THE PROBLEM: In your reply, repeat the full listing exactly and leave each picture out.

PROVIDED RECORDS:
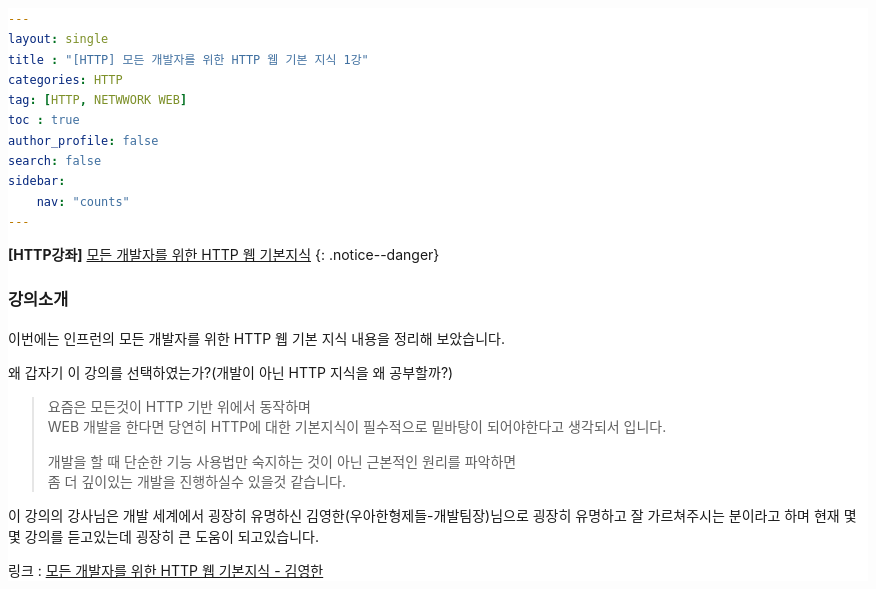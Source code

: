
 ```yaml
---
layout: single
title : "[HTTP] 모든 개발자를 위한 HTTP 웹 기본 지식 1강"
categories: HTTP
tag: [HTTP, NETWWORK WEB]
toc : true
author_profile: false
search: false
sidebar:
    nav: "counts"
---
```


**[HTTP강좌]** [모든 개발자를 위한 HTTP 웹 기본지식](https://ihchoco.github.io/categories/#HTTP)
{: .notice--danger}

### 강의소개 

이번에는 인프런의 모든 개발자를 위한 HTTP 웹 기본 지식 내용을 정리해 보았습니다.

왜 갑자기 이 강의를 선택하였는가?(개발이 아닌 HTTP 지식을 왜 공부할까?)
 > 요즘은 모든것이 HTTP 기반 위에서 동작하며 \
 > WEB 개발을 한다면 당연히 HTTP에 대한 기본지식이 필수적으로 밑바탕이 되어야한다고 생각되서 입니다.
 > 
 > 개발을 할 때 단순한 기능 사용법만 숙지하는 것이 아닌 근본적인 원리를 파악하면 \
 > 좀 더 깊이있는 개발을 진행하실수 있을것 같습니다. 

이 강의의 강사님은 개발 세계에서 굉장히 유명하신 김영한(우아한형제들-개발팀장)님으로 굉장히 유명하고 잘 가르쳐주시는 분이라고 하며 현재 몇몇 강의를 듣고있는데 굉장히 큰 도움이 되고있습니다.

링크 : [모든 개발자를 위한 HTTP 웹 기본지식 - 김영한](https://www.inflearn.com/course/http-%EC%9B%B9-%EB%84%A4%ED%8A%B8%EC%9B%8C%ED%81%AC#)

WRITTEN RESPONSE:
Source code

:
 ```yaml
---
layout: single
title : "[HTTP] 모든 개발자를 위한 HTTP 웹 기본 지식 1강"
categories: HTTP
tag: [HTTP, NETWWORK WEB]
toc : true
author_profile: false
search: false
sidebar:
    nav: "counts"
---
```


**[HTTP강좌]** [모든 개발자를 위한 HTTP 웹 기본지식](https://ihchoco.github.io/categories/#HTTP)
{: .notice--danger}

### 강의소개 

이번에는 인프런의 모든 개발자를 위한 HTTP 웹 기본 지식 내용을 정리해 보았습니다.

왜 갑자기 이 강의를 선택하였는가?(개발이 아닌 HTTP 지식을 왜 공부할까?)
 > 요즘은 모든것이 HTTP 기반 위에서 동작하며 \
 > WEB 개발을 한다면 당연히 HTTP에 대한 기본지식이 필수적으로 밑바탕이 되어야한다고 생각되서 입니다.
 > 
 > 개발을 할 때 단순한 기능 사용법만 숙지하는 것이 아닌 근본적인 원리를 파악하면 \
 > 좀 더 깊이있는 개발을 진행하실수 있을것 같습니다. 

이 강의의 강사님은 개발 세계에서 굉장히 유명하신 김영한(우아한형제들-개발팀장)님으로 굉장히 유명하고 잘 가르쳐주시는 분이라고 하며 현재 몇몇 강의를 듣고있는데 굉장히 큰 도움이 되고있습니다.

링크 : [모든 개발자를 위한 HTTP 웹 기본지식 - 김영한](https://www.inflearn.com/course/http-%EC%9B%B9-%EB%84%A4%ED%8A%B8%EC%9B%8C%ED%81%AC#)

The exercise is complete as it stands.